NGC 5530 has a flocculent spiral pattern, with multiple spiral arms and spiral fragments with many knots. Dust lanes associated with spiral arms are visible across the disk. The galaxy has a small nucleus with a magnitude 13 field star superimposed. In H-alpha images some faint HII regions are visible, but are hard to distinguish among the starry field. In blue filter the galaxy has an inner pseudoring which has a diameter of 4.6 kpc and accounts for 14% of the total H-alpha emission of the galaxy. The star formation rate of the galaxy is estimated to be 1.0±0.4 M_solar based on H-alpha emission. In the nucleus lies a nuclear star cluster which has a radius of 2.6 arcseconds.

==Supernova==
One supernova has been observed in NGC 5530. SN 2007it was discovered visually by Robert Evans on 13 September 2007 at an apparent magnitude of 13.5, lying 24" west and 25" north of the nucleus.
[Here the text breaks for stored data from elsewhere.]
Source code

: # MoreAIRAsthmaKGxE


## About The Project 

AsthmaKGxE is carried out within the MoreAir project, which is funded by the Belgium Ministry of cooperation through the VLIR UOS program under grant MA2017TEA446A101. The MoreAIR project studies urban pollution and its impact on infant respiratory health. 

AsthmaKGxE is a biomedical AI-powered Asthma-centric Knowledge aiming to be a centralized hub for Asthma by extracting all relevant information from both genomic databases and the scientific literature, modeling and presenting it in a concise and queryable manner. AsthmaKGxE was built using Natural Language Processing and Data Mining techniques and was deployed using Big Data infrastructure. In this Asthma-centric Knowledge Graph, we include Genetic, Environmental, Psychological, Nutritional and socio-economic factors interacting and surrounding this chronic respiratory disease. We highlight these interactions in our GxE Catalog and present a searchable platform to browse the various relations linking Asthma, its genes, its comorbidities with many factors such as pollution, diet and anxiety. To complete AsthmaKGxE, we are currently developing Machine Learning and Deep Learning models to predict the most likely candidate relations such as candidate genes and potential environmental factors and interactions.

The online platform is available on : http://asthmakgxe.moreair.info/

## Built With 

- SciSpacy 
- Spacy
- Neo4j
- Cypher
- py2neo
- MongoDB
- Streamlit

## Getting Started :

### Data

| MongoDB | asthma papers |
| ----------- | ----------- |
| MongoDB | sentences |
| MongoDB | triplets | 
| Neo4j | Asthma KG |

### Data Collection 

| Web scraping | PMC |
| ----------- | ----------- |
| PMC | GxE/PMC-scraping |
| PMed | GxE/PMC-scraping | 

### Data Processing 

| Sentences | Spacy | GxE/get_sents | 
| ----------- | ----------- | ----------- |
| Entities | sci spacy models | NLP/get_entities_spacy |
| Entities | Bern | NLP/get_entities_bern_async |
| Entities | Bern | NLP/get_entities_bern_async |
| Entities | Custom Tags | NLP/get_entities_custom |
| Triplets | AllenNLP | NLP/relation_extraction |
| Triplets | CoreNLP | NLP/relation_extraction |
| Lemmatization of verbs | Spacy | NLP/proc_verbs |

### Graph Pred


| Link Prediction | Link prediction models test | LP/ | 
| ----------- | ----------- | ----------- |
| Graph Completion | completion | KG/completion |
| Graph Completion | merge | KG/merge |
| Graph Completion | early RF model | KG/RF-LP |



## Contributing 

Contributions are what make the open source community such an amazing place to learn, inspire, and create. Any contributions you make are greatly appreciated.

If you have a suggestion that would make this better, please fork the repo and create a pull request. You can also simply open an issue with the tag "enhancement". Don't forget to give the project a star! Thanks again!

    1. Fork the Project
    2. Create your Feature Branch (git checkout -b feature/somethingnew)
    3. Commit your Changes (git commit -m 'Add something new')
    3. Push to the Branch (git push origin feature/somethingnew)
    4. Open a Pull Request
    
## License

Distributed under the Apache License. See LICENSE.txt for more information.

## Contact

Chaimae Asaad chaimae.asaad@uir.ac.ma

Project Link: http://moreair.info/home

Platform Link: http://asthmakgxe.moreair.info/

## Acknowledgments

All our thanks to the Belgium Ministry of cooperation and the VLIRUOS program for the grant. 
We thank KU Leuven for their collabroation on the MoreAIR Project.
It was determined spectrographically as a young Type II supernova. Further observations lead to its Type IIP categorisation. There are indications that dust was formed during the supernova, as well as of a light echo. The progenitor star had an estimated mass of 16–27 . A search of archival photographs revealed several taken by the All Sky Automated Survey, including one taken on 6 September 2007. In this image, it was magnitude 12, making SN 2007it the brightest supernova of the year 2007.